- **Problem requirements**
Below are some entries. Copy each line that holds the string "upstream".

- **Supplied entries**
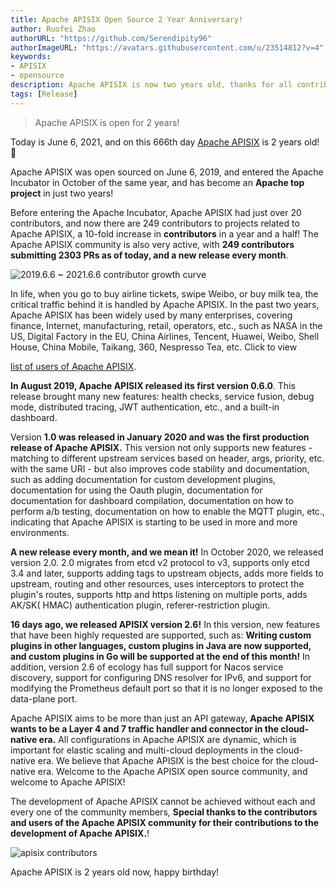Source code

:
 ```yaml
---
title: Apache APISIX Open Source 2 Year Anniversary!
author: Ruofei Zhao
authorURL: "https://github.com/Serendipity96"
authorImageURL: "https://avatars.githubusercontent.com/u/23514812?v=4"
keywords:
- APISIX
- opensource
description: Apache APISIX is now two years old, thanks for all contributors.
tags: [Release]
---
```


> Apache APISIX is open for 2 years!

<!--truncate-->

Today is June 6, 2021, and on this 666th day [Apache APISIX](https://github.com/apache/apisix) is 2 years old! 🎉

Apache APISIX was open sourced on June 6, 2019, and entered the Apache Incubator in October of the same year, and has become an **Apache top project** in just two years!

Before entering the Apache Incubator, Apache APISIX had just over 20 contributors, and now there are 249 contributors to projects related to Apache APISIX, a 10-fold increase in **contributors** in a year and a half! The Apache APISIX community is also very active, with **249 contributors submitting 2303 PRs as of today, and a new release every month**.

![2019.6.6 ~ 2021.6.6 contributor growth curve](https://static.apiseven.com/202108/1630116210945-cdf0888f-c823-4eae-b404-3b1d6cb1b1e6.png)

In life, when you go to buy airline tickets, swipe Weibo, or buy milk tea, the critical traffic behind it is handled by Apache APISIX. In the past two years, Apache APISIX has been widely used by many enterprises, covering finance, Internet, manufacturing, retail, operators, etc., such as NASA in the US, Digital Factory in the EU, China Airlines, Tencent, Huawei, Weibo, Shell House, China Mobile, Taikang, 360, Nespresso Tea, etc. Click to view 

[list of users of Apache APISIX](https://github.com/apache/apisix).

**In August 2019, Apache APISIX released its first version 0.6.0**. This release brought many new features: health checks, service fusion, debug mode, distributed tracing, JWT authentication, etc., and a built-in dashboard.

Version **1.0 was released in January 2020 and was the first production release of Apache APISIX.** This version not only supports new features - matching to different upstream services based on header, args, priority, etc. with the same URI - but also improves code stability and documentation, such as adding documentation for custom development plugins, documentation for using the Oauth plugin, documentation for documentation for dashboard compilation, documentation on how to perform a/b testing, documentation on how to enable the MQTT plugin, etc., indicating that Apache APISIX is starting to be used in more and more environments.

**A new release every month, and we mean it!** In October 2020, we released version 2.0. 2.0 migrates from etcd v2 protocol to v3, supports only etcd 3.4 and later, supports adding tags to upstream objects, adds more fields to upstream, routing and other resources, uses interceptors to protect the plugin's routes, supports http and https listening on multiple ports, adds AK/SK( HMAC) authentication plugin, referer-restriction plugin.

**16 days ago, we released APISIX version 2.6!** In this version, new features that have been highly requested are supported, such as: **Writing custom plugins in other languages, custom plugins in Java are now supported, and custom plugins in Go will be supported at the end of this month!** In addition, version 2.6 of ecology has full support for Nacos service discovery, support for configuring DNS resolver for IPv6, and support for modifying the Prometheus default port so that it is no longer exposed to the data-plane port.

Apache APISIX aims to be more than just an API gateway, **Apache APISIX wants to be a Layer 4 and 7 traffic handler and connector in the cloud-native era.** All configurations in Apache APISIX are dynamic, which is important for elastic scaling and multi-cloud deployments in the cloud-native era. We believe that Apache APISIX is the best choice for the cloud-native era. Welcome to the Apache APISIX open source community, and welcome to Apache APISIX!

The development of Apache APISIX cannot be achieved without each and every one of the community members, **Special thanks to the contributors and users of the Apache APISIX community for their contributions to the development of Apache APISIX.**!

![apisix contributors](https://static.apiseven.com/202108/1630468565074-c7e83b82-c40d-4c56-bc66-d1be2acc645b.jpeg)

Apache APISIX is 2 years old now, happy birthday!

- **Solution to the problem**
Version **1.0 was released in January 2020 and was the first production release of Apache APISIX.** This version not only supports new features - matching to different upstream services based on header, args, priority, etc. with the same URI - but also improves code stability and documentation, such as adding documentation for custom development plugins, documentation for using the Oauth plugin, documentation for documentation for dashboard compilation, documentation on how to perform a/b testing, documentation on how to enable the MQTT plugin, etc., indicating that Apache APISIX is starting to be used in more and more environments.
**A new release every month, and we mean it!** In October 2020, we released version 2.0. 2.0 migrates from etcd v2 protocol to v3, supports only etcd 3.4 and later, supports adding tags to upstream objects, adds more fields to upstream, routing and other resources, uses interceptors to protect the plugin's routes, supports http and https listening on multiple ports, adds AK/SK( HMAC) authentication plugin, referer-restriction plugin.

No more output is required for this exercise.